WHAT IS BEING ASKED — Print out the entire listing verbatim.

PROVIDED MATERIAL —
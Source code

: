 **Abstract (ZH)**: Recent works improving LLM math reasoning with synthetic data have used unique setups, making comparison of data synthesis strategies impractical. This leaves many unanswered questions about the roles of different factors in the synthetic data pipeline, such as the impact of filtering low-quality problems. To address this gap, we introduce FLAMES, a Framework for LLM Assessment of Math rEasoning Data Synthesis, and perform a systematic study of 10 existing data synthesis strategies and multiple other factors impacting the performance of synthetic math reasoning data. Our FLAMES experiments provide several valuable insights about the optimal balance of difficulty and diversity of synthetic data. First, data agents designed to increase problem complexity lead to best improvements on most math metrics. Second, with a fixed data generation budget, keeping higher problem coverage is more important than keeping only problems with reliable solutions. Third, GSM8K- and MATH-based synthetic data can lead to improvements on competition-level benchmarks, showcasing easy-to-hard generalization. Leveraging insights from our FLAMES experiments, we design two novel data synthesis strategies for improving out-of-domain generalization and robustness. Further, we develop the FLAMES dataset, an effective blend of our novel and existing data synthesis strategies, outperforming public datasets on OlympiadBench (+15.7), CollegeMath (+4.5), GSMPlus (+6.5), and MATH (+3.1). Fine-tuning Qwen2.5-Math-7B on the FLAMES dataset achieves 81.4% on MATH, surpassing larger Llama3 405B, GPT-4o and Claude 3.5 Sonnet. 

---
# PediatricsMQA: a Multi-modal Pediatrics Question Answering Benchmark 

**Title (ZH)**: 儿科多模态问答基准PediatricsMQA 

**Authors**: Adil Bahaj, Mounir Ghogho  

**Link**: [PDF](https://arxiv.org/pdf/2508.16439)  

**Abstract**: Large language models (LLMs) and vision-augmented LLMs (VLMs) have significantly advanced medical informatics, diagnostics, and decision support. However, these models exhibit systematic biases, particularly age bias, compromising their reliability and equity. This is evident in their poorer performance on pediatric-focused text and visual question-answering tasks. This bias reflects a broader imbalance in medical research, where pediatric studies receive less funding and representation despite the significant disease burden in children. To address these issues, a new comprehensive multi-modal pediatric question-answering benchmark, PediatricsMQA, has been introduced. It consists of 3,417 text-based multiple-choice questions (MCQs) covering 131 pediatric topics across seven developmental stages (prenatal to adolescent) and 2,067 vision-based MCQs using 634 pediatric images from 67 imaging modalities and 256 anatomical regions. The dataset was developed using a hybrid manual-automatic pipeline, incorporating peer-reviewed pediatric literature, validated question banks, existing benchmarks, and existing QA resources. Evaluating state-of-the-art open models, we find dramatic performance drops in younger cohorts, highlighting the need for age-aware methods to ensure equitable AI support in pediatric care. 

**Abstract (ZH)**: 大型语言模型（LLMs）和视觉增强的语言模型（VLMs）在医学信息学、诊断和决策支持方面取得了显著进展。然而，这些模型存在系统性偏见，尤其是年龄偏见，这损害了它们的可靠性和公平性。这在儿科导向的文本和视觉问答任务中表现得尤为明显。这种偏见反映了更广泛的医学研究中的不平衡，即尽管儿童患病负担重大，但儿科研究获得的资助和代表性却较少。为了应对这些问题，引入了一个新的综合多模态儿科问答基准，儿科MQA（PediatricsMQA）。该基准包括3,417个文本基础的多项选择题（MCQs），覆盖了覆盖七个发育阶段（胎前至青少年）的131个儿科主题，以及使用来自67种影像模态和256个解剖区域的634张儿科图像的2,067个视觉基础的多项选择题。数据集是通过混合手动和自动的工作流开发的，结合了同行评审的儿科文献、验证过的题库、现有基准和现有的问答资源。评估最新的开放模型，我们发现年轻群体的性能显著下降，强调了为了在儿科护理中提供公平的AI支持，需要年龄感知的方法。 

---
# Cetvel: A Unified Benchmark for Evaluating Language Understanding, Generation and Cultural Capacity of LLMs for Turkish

SOLUTION —
Source code

: **Abstract (ZH)**: Recent works improving LLM math reasoning with synthetic data have used unique setups, making comparison of data synthesis strategies impractical. This leaves many unanswered questions about the roles of different factors in the synthetic data pipeline, such as the impact of filtering low-quality problems. To address this gap, we introduce FLAMES, a Framework for LLM Assessment of Math rEasoning Data Synthesis, and perform a systematic study of 10 existing data synthesis strategies and multiple other factors impacting the performance of synthetic math reasoning data. Our FLAMES experiments provide several valuable insights about the optimal balance of difficulty and diversity of synthetic data. First, data agents designed to increase problem complexity lead to best improvements on most math metrics. Second, with a fixed data generation budget, keeping higher problem coverage is more important than keeping only problems with reliable solutions. Third, GSM8K- and MATH-based synthetic data can lead to improvements on competition-level benchmarks, showcasing easy-to-hard generalization. Leveraging insights from our FLAMES experiments, we design two novel data synthesis strategies for improving out-of-domain generalization and robustness. Further, we develop the FLAMES dataset, an effective blend of our novel and existing data synthesis strategies, outperforming public datasets on OlympiadBench (+15.7), CollegeMath (+4.5), GSMPlus (+6.5), and MATH (+3.1). Fine-tuning Qwen2.5-Math-7B on the FLAMES dataset achieves 81.4% on MATH, surpassing larger Llama3 405B, GPT-4o and Claude 3.5 Sonnet. 

---
# PediatricsMQA: a Multi-modal Pediatrics Question Answering Benchmark 

**Title (ZH)**: 儿科多模态问答基准PediatricsMQA 

**Authors**: Adil Bahaj, Mounir Ghogho  

**Link**: [PDF](https://arxiv.org/pdf/2508.16439)  

**Abstract**: Large language models (LLMs) and vision-augmented LLMs (VLMs) have significantly advanced medical informatics, diagnostics, and decision support. However, these models exhibit systematic biases, particularly age bias, compromising their reliability and equity. This is evident in their poorer performance on pediatric-focused text and visual question-answering tasks. This bias reflects a broader imbalance in medical research, where pediatric studies receive less funding and representation despite the significant disease burden in children. To address these issues, a new comprehensive multi-modal pediatric question-answering benchmark, PediatricsMQA, has been introduced. It consists of 3,417 text-based multiple-choice questions (MCQs) covering 131 pediatric topics across seven developmental stages (prenatal to adolescent) and 2,067 vision-based MCQs using 634 pediatric images from 67 imaging modalities and 256 anatomical regions. The dataset was developed using a hybrid manual-automatic pipeline, incorporating peer-reviewed pediatric literature, validated question banks, existing benchmarks, and existing QA resources. Evaluating state-of-the-art open models, we find dramatic performance drops in younger cohorts, highlighting the need for age-aware methods to ensure equitable AI support in pediatric care. 

**Abstract (ZH)**: 大型语言模型（LLMs）和视觉增强的语言模型（VLMs）在医学信息学、诊断和决策支持方面取得了显著进展。然而，这些模型存在系统性偏见，尤其是年龄偏见，这损害了它们的可靠性和公平性。这在儿科导向的文本和视觉问答任务中表现得尤为明显。这种偏见反映了更广泛的医学研究中的不平衡，即尽管儿童患病负担重大，但儿科研究获得的资助和代表性却较少。为了应对这些问题，引入了一个新的综合多模态儿科问答基准，儿科MQA（PediatricsMQA）。该基准包括3,417个文本基础的多项选择题（MCQs），覆盖了覆盖七个发育阶段（胎前至青少年）的131个儿科主题，以及使用来自67种影像模态和256个解剖区域的634张儿科图像的2,067个视觉基础的多项选择题。数据集是通过混合手动和自动的工作流开发的，结合了同行评审的儿科文献、验证过的题库、现有基准和现有的问答资源。评估最新的开放模型，我们发现年轻群体的性能显著下降，强调了为了在儿科护理中提供公平的AI支持，需要年龄感知的方法。 

---
# Cetvel: A Unified Benchmark for Evaluating Language Understanding, Generation and Cultural Capacity of LLMs for Turkish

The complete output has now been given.